| About this task |
Work through the listing below, copying each line that carries the word "return".

Data shown Start Marker

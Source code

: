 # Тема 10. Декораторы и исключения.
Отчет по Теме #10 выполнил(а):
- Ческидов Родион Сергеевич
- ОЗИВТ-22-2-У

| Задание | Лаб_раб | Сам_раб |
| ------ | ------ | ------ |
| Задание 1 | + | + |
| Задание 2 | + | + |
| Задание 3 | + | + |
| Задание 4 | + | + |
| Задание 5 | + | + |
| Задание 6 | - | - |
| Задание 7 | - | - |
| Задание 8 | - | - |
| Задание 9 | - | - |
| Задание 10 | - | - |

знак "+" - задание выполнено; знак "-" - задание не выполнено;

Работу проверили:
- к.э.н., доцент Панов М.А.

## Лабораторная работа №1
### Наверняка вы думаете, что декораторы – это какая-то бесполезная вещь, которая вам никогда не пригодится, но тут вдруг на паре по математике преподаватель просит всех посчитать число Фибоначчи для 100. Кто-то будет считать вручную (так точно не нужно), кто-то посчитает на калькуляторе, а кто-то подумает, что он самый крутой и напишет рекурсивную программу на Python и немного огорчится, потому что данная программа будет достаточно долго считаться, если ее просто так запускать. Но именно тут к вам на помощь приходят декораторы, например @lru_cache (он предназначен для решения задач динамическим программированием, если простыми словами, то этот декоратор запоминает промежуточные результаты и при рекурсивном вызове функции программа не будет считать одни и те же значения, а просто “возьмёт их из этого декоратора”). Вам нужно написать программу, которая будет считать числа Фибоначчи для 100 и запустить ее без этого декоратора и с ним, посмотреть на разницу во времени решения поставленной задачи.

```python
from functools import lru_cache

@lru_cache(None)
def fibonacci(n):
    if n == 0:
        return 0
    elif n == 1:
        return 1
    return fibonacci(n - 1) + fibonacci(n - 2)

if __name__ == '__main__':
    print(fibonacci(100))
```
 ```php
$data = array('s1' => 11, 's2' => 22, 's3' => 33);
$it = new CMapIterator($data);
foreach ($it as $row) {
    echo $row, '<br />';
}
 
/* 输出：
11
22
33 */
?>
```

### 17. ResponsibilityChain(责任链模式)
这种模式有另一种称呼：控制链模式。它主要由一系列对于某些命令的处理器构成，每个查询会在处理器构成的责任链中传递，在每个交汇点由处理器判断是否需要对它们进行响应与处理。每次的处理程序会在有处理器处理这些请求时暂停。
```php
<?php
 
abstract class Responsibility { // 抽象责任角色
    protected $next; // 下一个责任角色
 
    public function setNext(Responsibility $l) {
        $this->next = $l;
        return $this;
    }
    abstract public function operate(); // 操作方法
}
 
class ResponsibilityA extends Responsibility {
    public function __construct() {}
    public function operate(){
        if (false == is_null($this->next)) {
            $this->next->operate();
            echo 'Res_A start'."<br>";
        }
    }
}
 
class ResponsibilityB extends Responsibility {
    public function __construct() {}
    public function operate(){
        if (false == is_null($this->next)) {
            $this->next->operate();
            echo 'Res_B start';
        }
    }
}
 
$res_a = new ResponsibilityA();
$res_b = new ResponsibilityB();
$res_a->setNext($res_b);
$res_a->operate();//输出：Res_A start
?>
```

Data shown End Marker

| Result of this task |
        return 0
        return 1
    return fibonacci(n - 1) + fibonacci(n - 2)
        return $this;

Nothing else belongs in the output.